Numerous South African eCommerce players have been accused of “sorting at source”, which is prohibited by the Payments Association of South Africa (PASA).
Sorting at source is the practice of an eCommerce company having multiple bank accounts with a number of different banks.
A payment service provider will sort the payment instructions per bank and relay them to each respective bank – which would in turn process them as “on-us” transactions.
Using a sorting at source model reduces interbank clearing, which generally occurs through Bankserv.
While the model may sound like a logical way to reduce costs and increase the speed of clearing funds, it is prohibited under PASA’s policies and rules.
PASA CEO Walter Volker said sorting at source will result in the erosion of current interoperable payment systems.
It will also result in the market being dominated by a few players, which will provide payment services on a fragmented basis.
The South African Reserve Bank issued a sorting at source notice in March 2017, where it supported PASA’s stance.
The SARB said it is in the process of amending regulatory frameworks to address sorting at source.
This is necessary to ensure the efficiency and interoperability of payment systems, promote access and competition, encourage innovation, and protect transparency, it said.
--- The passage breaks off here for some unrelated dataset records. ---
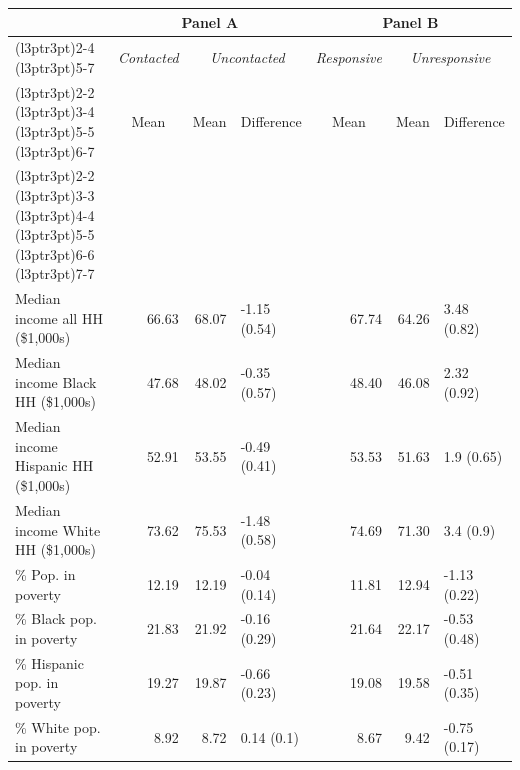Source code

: \begin{table}
\centering
\begin{tabular}[t]{lrrlrrl}
\toprule
\multicolumn{1}{c}{\textbf{}} & \multicolumn{3}{c}{\textbf{Panel A}} & \multicolumn{3}{c}{\textbf{Panel B}} \\
\cmidrule(l{3pt}r{3pt}){2-4} \cmidrule(l{3pt}r{3pt}){5-7}
\multicolumn{1}{c}{\em{}} & \multicolumn{1}{c}{\em{Contacted}} & \multicolumn{2}{c}{\em{Uncontacted}} & \multicolumn{1}{c}{\em{Responsive}} & \multicolumn{2}{c}{\em{Unresponsive}} \\
\cmidrule(l{3pt}r{3pt}){2-2} \cmidrule(l{3pt}r{3pt}){3-4} \cmidrule(l{3pt}r{3pt}){5-5} \cmidrule(l{3pt}r{3pt}){6-7}
\multicolumn{1}{c}{} & \multicolumn{1}{c}{Mean} & \multicolumn{1}{c}{Mean} & \multicolumn{1}{c}{Difference} & \multicolumn{1}{c}{Mean} & \multicolumn{1}{c}{Mean} & \multicolumn{1}{c}{Difference} \\
\cmidrule(l{3pt}r{3pt}){2-2} \cmidrule(l{3pt}r{3pt}){3-3} \cmidrule(l{3pt}r{3pt}){4-4} \cmidrule(l{3pt}r{3pt}){5-5} \cmidrule(l{3pt}r{3pt}){6-6} \cmidrule(l{3pt}r{3pt}){7-7}
\addlinespace[0.3em]
\multicolumn{7}{l}{\textbf{Income (county-level)}}\\
\hspace{1em}Median income all HH (\$1,000s) & 66.63 & 68.07 & -1.15 (0.54) & 67.74 & 64.26 & 3.48 (0.82)\\
\hspace{1em}Median income Black HH (\$1,000s) & 47.68 & 48.02 & -0.35 (0.57) & 48.40 & 46.08 & 2.32 (0.92)\\
\hspace{1em}Median income Hispanic HH (\$1,000s) & 52.91 & 53.55 & -0.49 (0.41) & 53.53 & 51.63 & 1.9 (0.65)\\
\hspace{1em}Median income White HH (\$1,000s) & 73.62 & 75.53 & -1.48 (0.58) & 74.69 & 71.30 & 3.4 (0.9)\\
\hspace{1em}\% Pop. in poverty & 12.19 & 12.19 & -0.04 (0.14) & 11.81 & 12.94 & -1.13 (0.22)\\
\hspace{1em}\% Black pop. in poverty & 21.83 & 21.92 & -0.16 (0.29) & 21.64 & 22.17 & -0.53 (0.48)\\
\hspace{1em}\% Hispanic pop. in poverty & 19.27 & 19.87 & -0.66 (0.23) & 19.08 & 19.58 & -0.51 (0.35)\\
\hspace{1em}\% White pop. in poverty & 8.92 & 8.72 & 0.14 (0.1) & 8.67 & 9.42 & -0.75 (0.17)\\

\end{tabular}
\end{table}
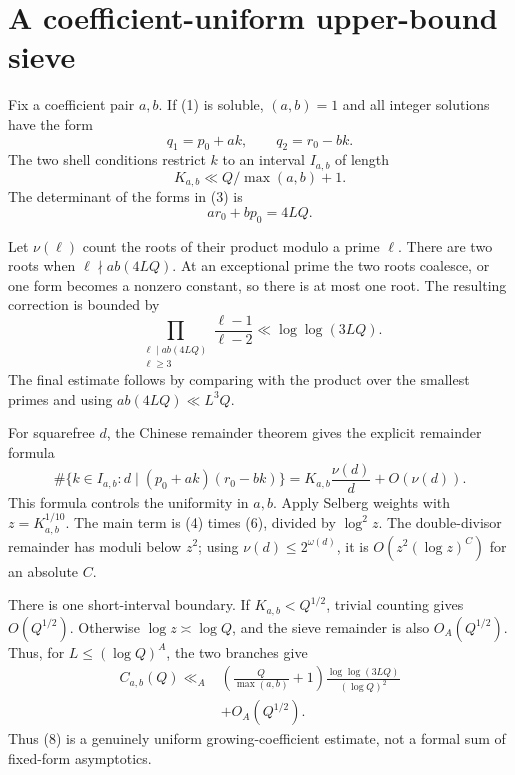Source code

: \section{A coefficient-uniform upper-bound sieve}

Fix a coefficient pair \(a,b\).  If (1) is soluble, \((a,b)=1\) and all
integer solutions have the form
\[
 q_1=p_0+ak,\qquad q_2=r_0-bk. \tag{3}
\]
The two shell conditions restrict \(k\) to an interval \(I_{a,b}\) of length
\[
 K_{a,b}\ll Q/\max(a,b)+1. \tag{4}
\]
The determinant of the forms in (3) is
\[
 ar_0+bp_0=4LQ. \tag{5}
\]

Let \(\nu(\ell)\) count the roots of their product modulo a prime \(\ell\).
There are two roots when \(\ell\nmid ab(4LQ)\).  At an exceptional prime the
two roots coalesce, or one form becomes a nonzero constant, so there is at
most one root.  The resulting correction is bounded by
\[
 \prod_{\substack{\ell\mid ab(4LQ)\\\ell\ge3}}
 \frac{\ell-1}{\ell-2}
 \ll \log\log(3LQ). \tag{6}
\]
The final estimate follows by comparing with the product over the smallest
primes and using \(ab(4LQ)\ll L^3Q\).

For squarefree \(d\), the Chinese remainder theorem gives the explicit
remainder formula
\[
 \#\{k\in I_{a,b}:d\mid(p_0+ak)(r_0-bk)\}
 =K_{a,b}\frac{\nu(d)}d+O(\nu(d)). \tag{7}
\]
This formula controls the uniformity in \(a,b\).  Apply Selberg weights with
\(z=K_{a,b}^{1/10}\).  The main term is (4) times (6), divided by
\(\log^2z\).  The double-divisor remainder has moduli below \(z^2\); using
\(\nu(d)\le2^{\omega(d)}\), it is
\(O(z^2(\log z)^C)\) for an absolute \(C\).

There is one short-interval boundary.  If \(K_{a,b}<Q^{1/2}\), trivial
counting gives \(O(Q^{1/2})\).  Otherwise \(\log z\asymp\log Q\), and the
sieve remainder is also \(O_A(Q^{1/2})\).  Thus, for
\(L\le(\log Q)^A\), the two branches give
\[
\begin{split}
 C_{a,b}(Q)\ll_A&
 \left(\frac{Q}{\max(a,b)}+1\right)
 \frac{\log\log(3LQ)}{(\log Q)^2}\\
 &+O_A\!\left(Q^{1/2}\right).
\end{split}
\tag{8}
\]
Thus (8) is a genuinely uniform growing-coefficient estimate, not a formal
sum of fixed-form asymptotics.
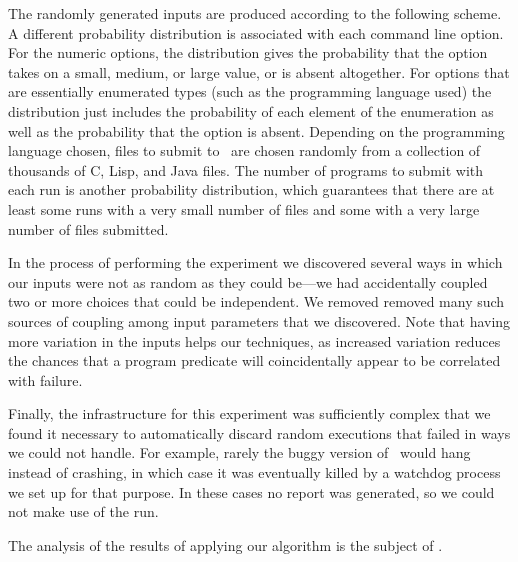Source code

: The randomly generated inputs are produced according to the following
scheme.  A different probability distribution is associated with each
command line option.  For the numeric options, the distribution gives
the probability that the option takes on a small, medium, or large
value, or is absent altogether.  For options that are essentially
enumerated types (such as the programming language used) the
distribution just includes the probability of each element of the
enumeration as well as the probability that the option is absent.
Depending on the programming language chosen, files to submit to
\moss\ are chosen randomly from a collection of thousands of C, Lisp,
and Java files.  The number of programs to submit with each run is
another probability distribution, which guarantees that there are at
least some runs with a very small number of files and some with a very
large number of files submitted.  

In the process of performing the experiment we discovered several ways
in which our inputs were not as random as they could be---we had
accidentally coupled two or more choices that could be independent.
We removed removed many such sources of coupling among input parameters that we
discovered.  Note that having more variation in the inputs helps our
techniques, as increased variation reduces the chances that a program
predicate will coincidentally appear to be correlated with failure.

Finally, the infrastructure for this experiment was sufficiently complex
that we found it necessary to automatically discard random executions that
failed in ways we could not handle.  For example, rarely the buggy version of
\moss\ would hang instead of crashing, in which case it was eventually killed
by a watchdog process we set up for that purpose.  In these cases no report
was generated, so we could not make use of the run.

The analysis of the results of applying our algorithm is the
subject of .

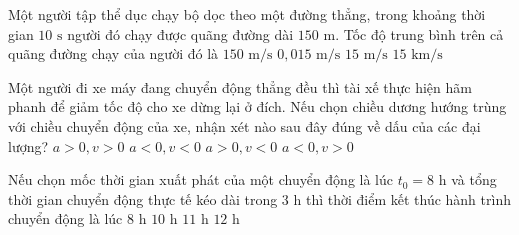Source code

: \begin{ex}%
	Một người tập thể dục chạy bộ dọc theo một đường thẳng, trong khoảng thời gian $10\text{ s}$ người đó chạy được quãng đường dài $150\text{ m}$. Tốc độ trung bình trên cả quãng đường chạy của người đó là
	\choice
	{$150\text{ m/s}$}
	{$0,015\text{ m/s}$}
	{\True $15\text{ m/s}$}
	{$15\text{ km/s}$}
\end{ex}

\begin{ex}%
	Một người đi xe máy đang chuyển động thẳng đều thì tài xế thực hiện hãm phanh để giảm tốc độ cho xe dừng lại ở đích. Nếu chọn chiều dương hướng trùng với chiều chuyển động của xe, nhận xét nào sau đây đúng về dấu của các đại lượng?
	\choice
	{$a > 0, v > 0$}
	{$a < 0, v < 0$}
	{$a > 0, v < 0$}
	{\True $a < 0, v > 0$}
\end{ex}

\begin{ex}%
	Nếu chọn mốc thời gian xuất phát của một chuyển động là lúc $t_{0}=8\text{ h}$ và tổng thời gian chuyển động thực tế kéo dài trong $3\text{ h}$ thì thời điểm kết thúc hành trình chuyển động là lúc
	\choice
	{$8\text{ h}$}
	{$10\text{ h}$}
	{\True $11\text{ h}$}
	{$12\text{ h}$}
\end{ex}

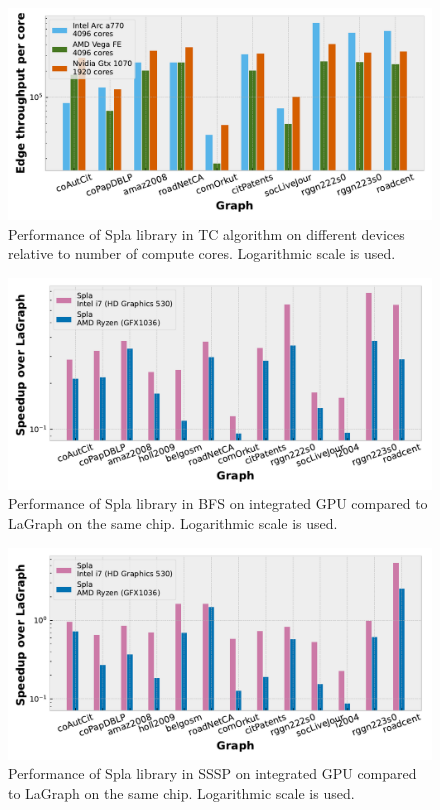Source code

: \begin{figure}[tbp]
\centering
\includegraphics[width=0.9\linewidth]{plots/rq2_cores_tc.pdf}
\caption{Performance of Spla library in TC algorithm on different devices relative to number of compute cores. Logarithmic scale is used.}
\label{fig:rq2_tc}
\end{figure}


\begin{figure}[tbp]
\centering
\includegraphics[width=0.9\linewidth]{plots/rq3_int_bfs.pdf}
\caption{Performance of Spla library in BFS on integrated GPU compared to LaGraph on the same chip. Logarithmic scale is used.}
\label{fig:rq3_bfs}
\end{figure}

\begin{figure}[tbp]
\centering
\includegraphics[width=0.9\linewidth]{plots/rq3_int_sssp.pdf}
\caption{Performance of Spla library in SSSP on integrated GPU compared to LaGraph on the same chip. Logarithmic scale is used.}
\label{fig:rq3_sssp}
\end{figure}

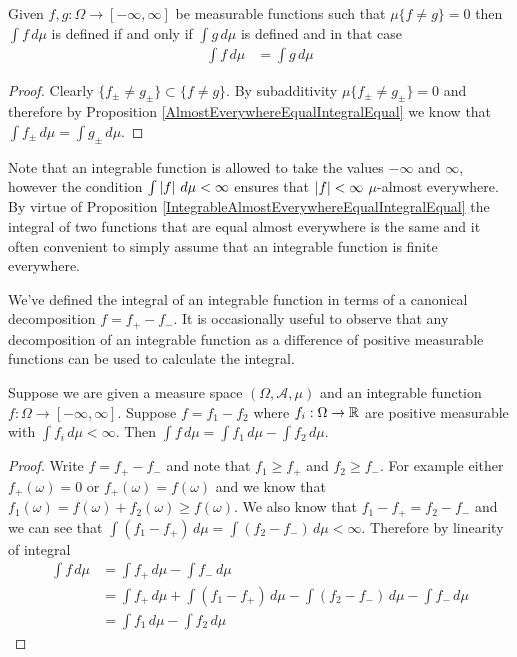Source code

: \begin{prop}\label{IntegrableAlmostEverywhereEqualIntegralEqual}Given $f,g : \Omega \to [-\infty, \infty]$ be measurable functions such that $\mu \lbrace f \neq g \rbrace = 0$ then $\int f \, d\mu$ is defined if and only if $\int g \, d\mu$ is defined and in that case
\begin{align*}
\int f \, d\mu &= \int g \, d\mu
\end{align*}
\end{prop}
\begin{proof}
Clearly $\lbrace f_\pm \neq g_\pm \rbrace \subset \lbrace f \neq g \rbrace$.  By subadditivity $\mu \lbrace f_\pm \neq g_\pm \rbrace = 0$ and therefore by Proposition \ref{AlmostEverywhereEqualIntegralEqual} we know that $\int f_\pm \, d\mu = \int g_\pm \, d\mu$.
\end{proof}
 
Note that an integrable function is allowed to take the values $-\infty$ and $\infty$,
however the condition $\int \left \vert f \right \vert \, d\mu<\infty$ ensures that $\left \vert f \right \vert < \infty$ $\mu$-almost everywhere.
By virtue of Proposition \ref{IntegrableAlmostEverywhereEqualIntegralEqual} the integral of two functions that are equal almost everywhere is the same and it often
convenient to simply assume that an integrable function is finite everywhere.

We've defined the integral of an integrable function in terms of a
canonical decomposition $f = f_+ - f_-$.  It is occasionally useful to
observe that any decomposition of an integrable function as a
difference of positive measurable functions can be used to calculate
the integral.
\begin{lem}Suppose we are given a measure space $(\Omega, \mathcal{A},
  \mu)$ and an integrable function $f : \Omega \to [-\infty, \infty]$.  Suppose
  $f = f_1 -f_2$ where $f_i  : \Omega \to \mathbb{R}$ are positive measurable
  with $\int f_i \, d \mu < \infty$. Then $\int f \, d\mu = \int f_1 \,
  d\mu - \int f_2 \, d\mu$.
\end{lem}
\begin{proof}Write $f = f_+ - f_-$ and note that $f_1 \geq f_+$ and
  $f_2 \geq f_-$.  For example either $f_+(\omega) = 0$ or
  $f_+(\omega) = f(\omega)$ and we know that $f_1(\omega) = f(\omega)
  + f_2(\omega) \geq f(\omega)$.  We also know that $f_1 - f_+ = f_2 -
  f_-$ and we can see that $\int (f_1 - f_+) \, d\mu = \int (f_2 - f_-) \, d\mu 
  < \infty$.  Therefore by
  linearity of integral
\begin{align*}
\int f \, d\mu &= \int f_+ \, d\mu - \int  f_- \, d\mu \\
&= \int f_+ \, d\mu + \int (f_1 - f_+) \, d\mu - \int (f_2 - f_-) \,
d\mu - \int  f_- \, d\mu \\
&= \int f_1 \, d\mu - \int  f_2 \, d\mu
\end{align*}
\end{proof}

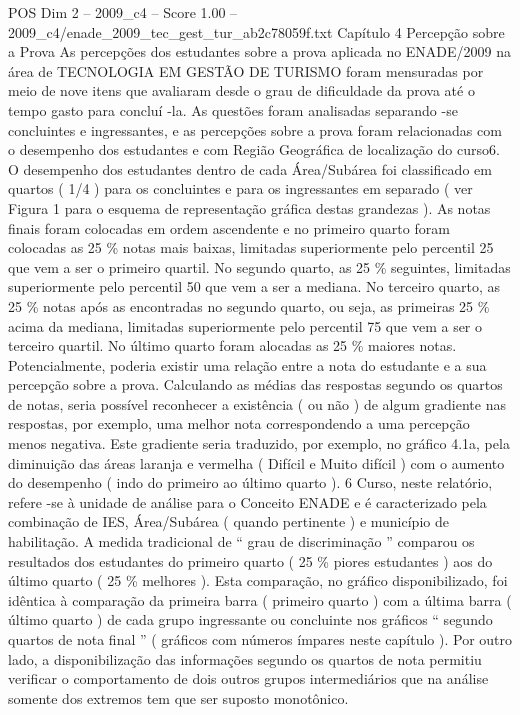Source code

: \begin{textsample}{POS Dim 2 – 2009\_c4 – Score 1.00 – 2009\_c4/enade\_2009\_tec\_gest\_tur\_ab2c78059f.txt}  \label{ex:f2_pos_204}
Capítulo 4 Percepção sobre a Prova As percepções dos estudantes sobre a prova aplicada no ENADE/2009 na área de TECNOLOGIA EM GESTÃO DE TURISMO foram mensuradas por meio de nove itens que avaliaram desde o grau de dificuldade da prova até o tempo gasto para concluí -la.
As questões foram analisadas separando -se concluintes e ingressantes, e as percepções sobre a prova foram relacionadas com o desempenho dos estudantes e com Região Geográfica de localização do curso6.
O desempenho dos estudantes dentro de cada Área/Subárea foi classificado em quartos ( 1/4 ) para os concluintes e para os ingressantes em separado ( ver Figura 1 para o esquema de representação gráfica destas grandezas ).
As notas finais foram colocadas em ordem ascendente e no primeiro quarto foram colocadas as 25 \% notas mais baixas, limitadas superiormente pelo percentil 25 que vem a ser o primeiro quartil.
No segundo quarto, as 25 \% seguintes, limitadas superiormente pelo percentil 50 que vem a ser a mediana.
No terceiro quarto, as 25 \% notas após as encontradas no segundo quarto, ou seja, as primeiras 25 \% acima da mediana, limitadas superiormente pelo percentil 75 que vem a ser o terceiro quartil.
No último quarto foram alocadas as 25 \% maiores notas.
Potencialmente, poderia existir uma relação entre a nota do estudante e a sua percepção sobre a prova.
Calculando as médias das respostas segundo os quartos de notas, seria possível reconhecer a existência ( ou não ) de algum gradiente nas respostas, por exemplo, uma melhor nota correspondendo a uma percepção menos negativa.
Este gradiente seria traduzido, por exemplo, no gráfico 4.1a, pela diminuição das áreas laranja e vermelha ( Difícil e Muito difícil ) com o aumento do desempenho ( indo do primeiro ao último quarto ). 6 Curso, neste relatório, refere -se à unidade de análise para o Conceito ENADE e é caracterizado pela combinação de IES, Área/Subárea ( quando pertinente ) e município de habilitação.
A medida tradicional de “ grau de discriminação ” comparou os resultados dos estudantes do primeiro quarto ( 25 \% piores estudantes ) aos do último quarto ( 25 \% melhores ).
Esta comparação, no gráfico disponibilizado, foi idêntica à comparação da primeira barra ( primeiro quarto ) com a última barra ( último quarto ) de cada grupo ingressante ou concluinte nos gráficos “ segundo quartos de nota final ” ( gráficos com números ímpares neste capítulo ).
Por outro lado, a disponibilização das informações segundo os quartos de nota permitiu verificar o comportamento de dois outros grupos intermediários que na análise somente dos extremos tem que ser suposto monotônico.

\end{textsample}
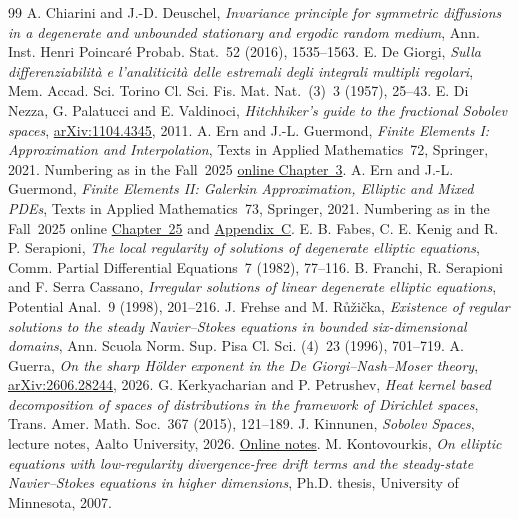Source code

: \documentclass[11pt,letterpaper]{article}
\numberwithin{equation}{section}
\theoremstyle{definition}
\begin{document}
\begin{thebibliography}{99}
A. Chiarini and J.-D. Deuschel, \emph{Invariance principle for symmetric diffusions in a degenerate and unbounded stationary and ergodic random medium}, Ann. Inst. Henri Poincar\'e Probab. Stat.~52 (2016), 1535--1563.
E. De Giorgi, \emph{Sulla differenziabilit\`a e l'analiticit\`a delle estremali degli integrali multipli regolari}, Mem. Accad. Sci. Torino Cl. Sci. Fis. Mat. Nat.~(3)~3 (1957), 25--43.
E. Di Nezza, G. Palatucci and E. Valdinoci, \emph{Hitchhiker's guide to the fractional Sobolev spaces}, \href{https://arxiv.org/abs/1104.4345}{arXiv:1104.4345}, 2011.
A. Ern and J.-L. Guermond, \emph{Finite Elements I: Approximation and Interpolation}, Texts in Applied Mathematics~72, Springer, 2021. Numbering as in the Fall~2025 \href{https://people.tamu.edu/~guermond/M661_FALL_2025/chap03.pdf}{online Chapter~3}.
A. Ern and J.-L. Guermond, \emph{Finite Elements II: Galerkin Approximation, Elliptic and Mixed PDEs}, Texts in Applied Mathematics~73, Springer, 2021. Numbering as in the Fall~2025 online \href{https://people.tamu.edu/~guermond/M661_FALL_2025/chap25.pdf}{Chapter~25} and \href{https://people.tamu.edu/~guermond/M661_FALL_2025/App_C_and_ref.pdf}{Appendix~C}.
E. B. Fabes, C. E. Kenig and R. P. Serapioni, \emph{The local regularity of solutions of degenerate elliptic equations}, Comm. Partial Differential Equations~7 (1982), 77--116.
B. Franchi, R. Serapioni and F. Serra Cassano, \emph{Irregular solutions of linear degenerate elliptic equations}, Potential Anal.~9 (1998), 201--216.
J. Frehse and M. R\r{u}\v{z}i\v{c}ka, \emph{Existence of regular solutions to the steady Navier--Stokes equations in bounded six-dimensional domains}, Ann. Scuola Norm. Sup. Pisa Cl. Sci. (4)~23 (1996), 701--719.
A. Guerra, \emph{On the sharp H\"older exponent in the De Giorgi--Nash--Moser theory}, \href{https://arxiv.org/abs/2606.28244}{arXiv:2606.28244}, 2026.
G. Kerkyacharian and P. Petrushev, \emph{Heat kernel based decomposition of spaces of distributions in the framework of Dirichlet spaces}, Trans. Amer. Math. Soc.~367 (2015), 121--189.
J. Kinnunen, \emph{Sobolev Spaces}, lecture notes, Aalto University, 2026. \href{https://math.aalto.fi/~jkkinnun/files/sobolev_spaces.pdf}{Online notes}.
M. Kontovourkis, \emph{On elliptic equations with low-regularity divergence-free drift terms and the steady-state Navier--Stokes equations in higher dimensions}, Ph.D. thesis, University of Minnesota, 2007.

\end{thebibliography}
\end{document}
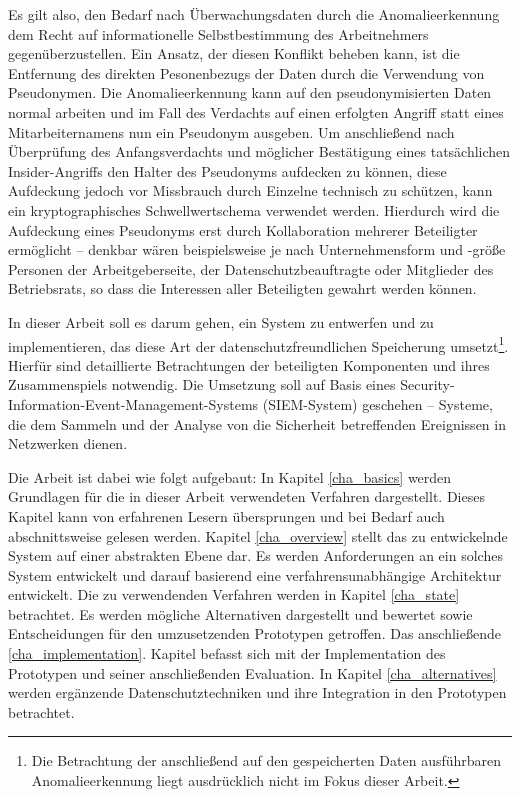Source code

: Es gilt also, den Bedarf nach Überwachungsdaten durch die Anomalieerkennung dem Recht auf informationelle Selbstbestimmung des Arbeitnehmers gegenüberzustellen. 
Ein Ansatz, der diesen Konflikt beheben kann, ist die Entfernung des direkten Pesonenbezugs der Daten durch die Verwendung von Pseudonymen. Die Anomalieerkennung kann auf den pseudonymisierten Daten normal arbeiten und im Fall des Verdachts auf einen erfolgten Angriff statt eines Mitarbeiternamens nun ein Pseudonym ausgeben. %
Um anschließend nach Überprüfung des Anfangsverdachts und möglicher Bestätigung eines tatsächlichen Insider-Angriffs den Halter des Pseudonyms aufdecken zu können, diese Aufdeckung jedoch vor Missbrauch durch Einzelne technisch zu schützen, kann ein kryptographisches Schwellwertschema verwendet werden. Hierdurch wird die Aufdeckung eines Pseudonyms erst durch Kollaboration mehrerer Beteiligter ermöglicht -- denkbar wären beispielsweise je nach Unternehmensform und -größe Personen der Arbeitgeberseite, der Datenschutzbeauftragte oder Mitglieder des Betriebsrats, so dass die Interessen aller Beteiligten gewahrt werden können.

In dieser Arbeit soll es darum gehen, ein System zu entwerfen und zu implementieren, das diese Art der datenschutzfreundlichen Speicherung umsetzt\footnote{
  Die Betrachtung der anschließend auf den gespeicherten Daten ausführbaren Anomalieerkennung liegt ausdrücklich nicht im Fokus dieser Arbeit. 
}. Hierfür sind detaillierte Betrachtungen der beteiligten Komponenten und ihres Zusammenspiels notwendig. Die Umsetzung soll auf Basis eines Security-Information-Event-Management-Systems (SIEM-System) geschehen -- Systeme, die dem Sammeln und der Analyse von die Sicherheit betreffenden Ereignissen in Netzwerken dienen.

Die Arbeit ist dabei wie folgt aufgebaut:
In Kapitel \ref{cha_basics} werden Grundlagen für die in dieser Arbeit verwendeten Verfahren dargestellt. Dieses Kapitel kann von erfahrenen Lesern übersprungen und bei Bedarf auch abschnittsweise gelesen werden. 
Kapitel \ref{cha_overview} stellt das zu entwickelnde System auf einer abstrakten Ebene dar. Es werden Anforderungen an ein solches System entwickelt und darauf basierend eine verfahrensunabhängige Architektur entwickelt.
Die zu verwendenden Verfahren werden in Kapitel \ref{cha_state} betrachtet. Es werden mögliche Alternativen dargestellt und bewertet sowie Entscheidungen für den umzusetzenden Prototypen getroffen.
Das anschließende \ref{cha_implementation}. Kapitel befasst sich mit der Implementation des Prototypen und seiner anschließenden Evaluation. 
In Kapitel \ref{cha_alternatives} werden ergänzende Datenschutztechniken und ihre Integration in den Prototypen betrachtet.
Local eCommerce players involved
MyBroadband has received a list of South African eCommerce players which engage in sorting at source, which includes prominent companies.
The SARB also confirmed that certain payment system stakeholders, which include retailers and system operators, are involved in sorting at source.
Volker said as soon as the practice of sorting at source is identified, each case is investigated and taken up with the company directly.
“In most instances, measures and timelines to correct this practice is agreed. In certain instances, a more formal compliance enforcement approach may also be adopted,” said Volker.
One industry player, who asked not to be named, said certain companies provide payment solutions services using sorting at source.
“We understand that PASA is currently engaging with the competitors to ensure that SOS models do not continue with immediate effect,” he said.
“They will also be imposing penalties on companies who engage in SOS once the necessary regulations are passed.”